■ **PROBLEM**: Show the lines below that contain the string "status".

Records drawn from a dataset:
>>

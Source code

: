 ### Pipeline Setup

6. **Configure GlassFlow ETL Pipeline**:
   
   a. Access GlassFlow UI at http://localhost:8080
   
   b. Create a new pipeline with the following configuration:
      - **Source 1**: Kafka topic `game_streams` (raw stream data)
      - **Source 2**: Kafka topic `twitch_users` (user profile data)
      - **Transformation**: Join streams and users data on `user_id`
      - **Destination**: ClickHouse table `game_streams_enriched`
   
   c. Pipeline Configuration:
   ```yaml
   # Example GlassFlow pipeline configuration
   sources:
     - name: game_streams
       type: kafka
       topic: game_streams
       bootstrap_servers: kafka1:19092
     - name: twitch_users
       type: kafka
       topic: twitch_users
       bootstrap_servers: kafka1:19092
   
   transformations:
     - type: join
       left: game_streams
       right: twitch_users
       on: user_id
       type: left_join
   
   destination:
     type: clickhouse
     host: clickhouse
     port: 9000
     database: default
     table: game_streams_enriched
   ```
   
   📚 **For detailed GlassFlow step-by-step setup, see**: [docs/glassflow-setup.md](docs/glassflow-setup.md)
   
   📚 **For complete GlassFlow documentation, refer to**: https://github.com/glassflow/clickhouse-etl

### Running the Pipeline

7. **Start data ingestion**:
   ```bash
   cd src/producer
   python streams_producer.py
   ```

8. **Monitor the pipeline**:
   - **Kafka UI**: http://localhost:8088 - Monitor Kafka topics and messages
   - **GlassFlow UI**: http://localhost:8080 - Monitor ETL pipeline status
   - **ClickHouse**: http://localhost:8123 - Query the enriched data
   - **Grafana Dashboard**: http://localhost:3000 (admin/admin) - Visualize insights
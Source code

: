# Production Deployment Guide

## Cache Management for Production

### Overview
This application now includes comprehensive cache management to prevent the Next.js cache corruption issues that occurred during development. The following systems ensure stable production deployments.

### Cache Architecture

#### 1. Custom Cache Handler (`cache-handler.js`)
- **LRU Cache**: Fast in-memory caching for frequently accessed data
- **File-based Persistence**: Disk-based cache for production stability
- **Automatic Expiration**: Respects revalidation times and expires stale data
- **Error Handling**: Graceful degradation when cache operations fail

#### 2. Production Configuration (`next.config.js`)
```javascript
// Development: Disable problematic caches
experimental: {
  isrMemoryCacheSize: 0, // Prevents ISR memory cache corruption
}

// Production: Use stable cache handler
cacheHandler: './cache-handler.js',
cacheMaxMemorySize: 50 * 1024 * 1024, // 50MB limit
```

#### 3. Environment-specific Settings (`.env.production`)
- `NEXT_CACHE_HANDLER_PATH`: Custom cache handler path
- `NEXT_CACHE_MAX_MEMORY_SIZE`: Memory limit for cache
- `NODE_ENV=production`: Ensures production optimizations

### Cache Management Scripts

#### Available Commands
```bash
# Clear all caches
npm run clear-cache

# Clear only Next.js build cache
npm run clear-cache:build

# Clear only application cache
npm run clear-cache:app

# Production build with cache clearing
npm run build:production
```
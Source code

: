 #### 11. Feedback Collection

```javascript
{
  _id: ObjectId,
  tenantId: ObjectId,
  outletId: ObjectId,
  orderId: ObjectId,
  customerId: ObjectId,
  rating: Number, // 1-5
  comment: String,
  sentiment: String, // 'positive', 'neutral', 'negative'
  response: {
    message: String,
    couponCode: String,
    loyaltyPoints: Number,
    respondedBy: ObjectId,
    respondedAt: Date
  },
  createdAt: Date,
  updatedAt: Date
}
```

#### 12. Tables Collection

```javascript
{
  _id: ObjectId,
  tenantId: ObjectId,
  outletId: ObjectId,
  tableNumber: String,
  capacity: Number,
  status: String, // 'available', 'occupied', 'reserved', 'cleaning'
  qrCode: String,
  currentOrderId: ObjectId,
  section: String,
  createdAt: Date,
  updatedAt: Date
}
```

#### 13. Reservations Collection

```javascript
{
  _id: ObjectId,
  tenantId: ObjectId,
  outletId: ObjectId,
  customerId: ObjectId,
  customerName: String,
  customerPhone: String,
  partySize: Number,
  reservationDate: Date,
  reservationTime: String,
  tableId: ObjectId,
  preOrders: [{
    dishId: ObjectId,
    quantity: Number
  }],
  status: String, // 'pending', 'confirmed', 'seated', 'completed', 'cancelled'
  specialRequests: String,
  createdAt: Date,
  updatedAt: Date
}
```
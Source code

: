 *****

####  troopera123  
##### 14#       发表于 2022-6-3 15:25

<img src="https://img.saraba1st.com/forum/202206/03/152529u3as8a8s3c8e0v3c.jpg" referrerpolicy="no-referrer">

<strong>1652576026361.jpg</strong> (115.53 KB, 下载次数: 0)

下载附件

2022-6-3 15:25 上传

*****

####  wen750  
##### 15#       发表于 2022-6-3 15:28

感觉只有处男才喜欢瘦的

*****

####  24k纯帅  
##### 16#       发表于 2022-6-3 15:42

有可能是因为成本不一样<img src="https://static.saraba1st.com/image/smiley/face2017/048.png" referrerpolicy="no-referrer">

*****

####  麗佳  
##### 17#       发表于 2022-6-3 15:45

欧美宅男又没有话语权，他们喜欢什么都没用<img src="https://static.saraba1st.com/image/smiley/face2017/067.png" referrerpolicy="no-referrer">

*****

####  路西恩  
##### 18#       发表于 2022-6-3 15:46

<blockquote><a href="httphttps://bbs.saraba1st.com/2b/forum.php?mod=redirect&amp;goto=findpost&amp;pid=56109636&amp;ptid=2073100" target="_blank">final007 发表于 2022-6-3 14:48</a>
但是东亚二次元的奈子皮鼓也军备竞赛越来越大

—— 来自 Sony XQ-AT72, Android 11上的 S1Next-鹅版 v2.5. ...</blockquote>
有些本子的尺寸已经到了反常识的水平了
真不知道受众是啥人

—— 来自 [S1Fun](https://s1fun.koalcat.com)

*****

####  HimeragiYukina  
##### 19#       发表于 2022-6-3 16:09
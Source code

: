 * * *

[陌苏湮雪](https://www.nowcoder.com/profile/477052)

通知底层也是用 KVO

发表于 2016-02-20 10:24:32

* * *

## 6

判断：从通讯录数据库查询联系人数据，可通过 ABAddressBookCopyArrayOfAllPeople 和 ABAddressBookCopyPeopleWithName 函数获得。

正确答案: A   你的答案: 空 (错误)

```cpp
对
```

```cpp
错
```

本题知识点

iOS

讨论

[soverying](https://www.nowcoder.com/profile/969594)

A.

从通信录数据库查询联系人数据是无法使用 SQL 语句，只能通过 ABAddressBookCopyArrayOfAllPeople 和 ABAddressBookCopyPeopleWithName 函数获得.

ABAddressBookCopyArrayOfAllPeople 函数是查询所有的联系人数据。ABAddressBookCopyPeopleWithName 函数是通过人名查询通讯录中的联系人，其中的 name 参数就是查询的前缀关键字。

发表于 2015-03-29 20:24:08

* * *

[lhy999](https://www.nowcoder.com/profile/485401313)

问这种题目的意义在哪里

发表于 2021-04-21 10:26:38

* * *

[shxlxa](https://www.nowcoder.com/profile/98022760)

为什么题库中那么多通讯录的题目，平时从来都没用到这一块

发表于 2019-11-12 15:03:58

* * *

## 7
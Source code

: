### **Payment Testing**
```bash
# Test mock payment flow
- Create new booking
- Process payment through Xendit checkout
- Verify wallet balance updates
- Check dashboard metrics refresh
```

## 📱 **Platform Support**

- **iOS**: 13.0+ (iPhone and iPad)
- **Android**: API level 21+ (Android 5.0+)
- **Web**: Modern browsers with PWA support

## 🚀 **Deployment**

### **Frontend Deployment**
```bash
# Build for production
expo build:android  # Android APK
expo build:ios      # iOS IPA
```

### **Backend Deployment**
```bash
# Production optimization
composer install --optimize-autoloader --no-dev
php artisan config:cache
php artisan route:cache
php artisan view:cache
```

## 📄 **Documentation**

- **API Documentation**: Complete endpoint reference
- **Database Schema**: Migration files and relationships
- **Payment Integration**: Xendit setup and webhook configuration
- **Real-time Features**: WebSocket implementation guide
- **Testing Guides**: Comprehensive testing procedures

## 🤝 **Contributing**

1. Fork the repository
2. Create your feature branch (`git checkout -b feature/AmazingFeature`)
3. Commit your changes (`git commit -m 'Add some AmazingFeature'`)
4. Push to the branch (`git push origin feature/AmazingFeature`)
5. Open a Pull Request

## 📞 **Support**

<<

■ **WRITTEN SOLUTION**:
   - **GlassFlow UI**: http://localhost:8080 - Monitor ETL pipeline status
  status: String, // 'available', 'occupied', 'reserved', 'cleaning'
  status: String, // 'pending', 'confirmed', 'seated', 'completed', 'cancelled'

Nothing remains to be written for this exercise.